Любовь – это сам Господь. Стало быть, наши дети вмещают в себя Самого Господа. Прекрасно, волнующее отозвался о детской душе профессор, протоирей Василий Зеньковский: «Мы знаем, мы глубоко чувствуем, что там, в глубине детской души, есть много прекрасных струн, знаем, что в душе детской звучат мелодии – видим следы их на детском лице, как бы вдыхаем в себя благоуханье, исходящее от детской души, – но стоим перед всем этим с мучительным чувством закрытой и недоступной нам тайны».

Тайна… «Антошка, четыре года, подходит ко мне в церкви и говорит: “Когда я был маленьким, я был очень большим”. Меня как током прошибает. Дело в том, что, по рассказам моей мамы, примерно в этом же возрасте я часто повторял эту фразу слово в слово.

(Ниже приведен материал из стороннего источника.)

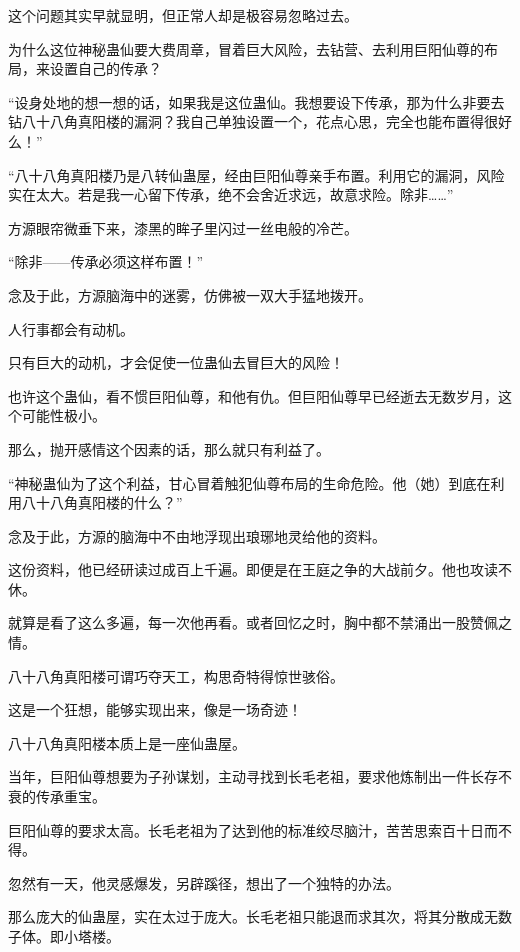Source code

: 
\begin{this_body}

这个问题其实早就显明，但正常人却是极容易忽略过去。

为什么这位神秘蛊仙要大费周章，冒着巨大风险，去钻营、去利用巨阳仙尊的布局，来设置自己的传承？

“设身处地的想一想的话，如果我是这位蛊仙。我想要设下传承，那为什么非要去钻八十八角真阳楼的漏洞？我自己单独设置一个，花点心思，完全也能布置得很好么！”

“八十八角真阳楼乃是八转仙蛊屋，经由巨阳仙尊亲手布置。利用它的漏洞，风险实在太大。若是我一心留下传承，绝不会舍近求远，故意求险。除非……”

方源眼帘微垂下来，漆黑的眸子里闪过一丝电般的冷芒。

“除非——传承必须这样布置！”

念及于此，方源脑海中的迷雾，仿佛被一双大手猛地拨开。

人行事都会有动机。

只有巨大的动机，才会促使一位蛊仙去冒巨大的风险！

也许这个蛊仙，看不惯巨阳仙尊，和他有仇。但巨阳仙尊早已经逝去无数岁月，这个可能性极小。

那么，抛开感情这个因素的话，那么就只有利益了。

“神秘蛊仙为了这个利益，甘心冒着触犯仙尊布局的生命危险。他（她）到底在利用八十八角真阳楼的什么？”

念及于此，方源的脑海中不由地浮现出琅琊地灵给他的资料。

这份资料，他已经研读过成百上千遍。即便是在王庭之争的大战前夕。他也攻读不休。

就算是看了这么多遍，每一次他再看。或者回忆之时，胸中都不禁涌出一股赞佩之情。

八十八角真阳楼可谓巧夺天工，构思奇特得惊世骇俗。

这是一个狂想，能够实现出来，像是一场奇迹！

八十八角真阳楼本质上是一座仙蛊屋。

当年，巨阳仙尊想要为子孙谋划，主动寻找到长毛老祖，要求他炼制出一件长存不衰的传承重宝。

巨阳仙尊的要求太高。长毛老祖为了达到他的标准绞尽脑汁，苦苦思索百十日而不得。

忽然有一天，他灵感爆发，另辟蹊径，想出了一个独特的办法。

那么庞大的仙蛊屋，实在太过于庞大。长毛老祖只能退而求其次，将其分散成无数子体。即小塔楼。


\end{this_body}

Все смеялись, но никто и по сей день объяснить, что я имел ввиду, не может. Я тоже не могу. Может, есть у кого мысли?» (Андрей Долинский).

Да, тайна. Впрочем, так ли уж часто жаждем мы ее разгадки? Часто ли спрашиваем себя – что такое детская душа, чем живет она, как воспринимает мир? Вспомним, как удивляют нас нередко дети непредсказуемостью мышления и яркостью, точностью, оригинальностью создаваемых образов – будь то рисунок или детская сказка. Даже описание известных событий в пересказе ребенка приобретает то особую свежесть, непосредственность, знакомые и порой скучные вещи, проходя через восприятие маленького человека, являются перед нами порой в самом неожиданном ракурсе. Мы вспоминаем себя в детстве и нередко улыбаемся, но порой и грустим по чем-то утраченному, тихо ушедшему из нашей взрослой уже жизни. И какой замечательной похвалой звучат слова, сказанные про какого-нибудь хорошего человека: «Да он просто ребенок, сущий ребенок!»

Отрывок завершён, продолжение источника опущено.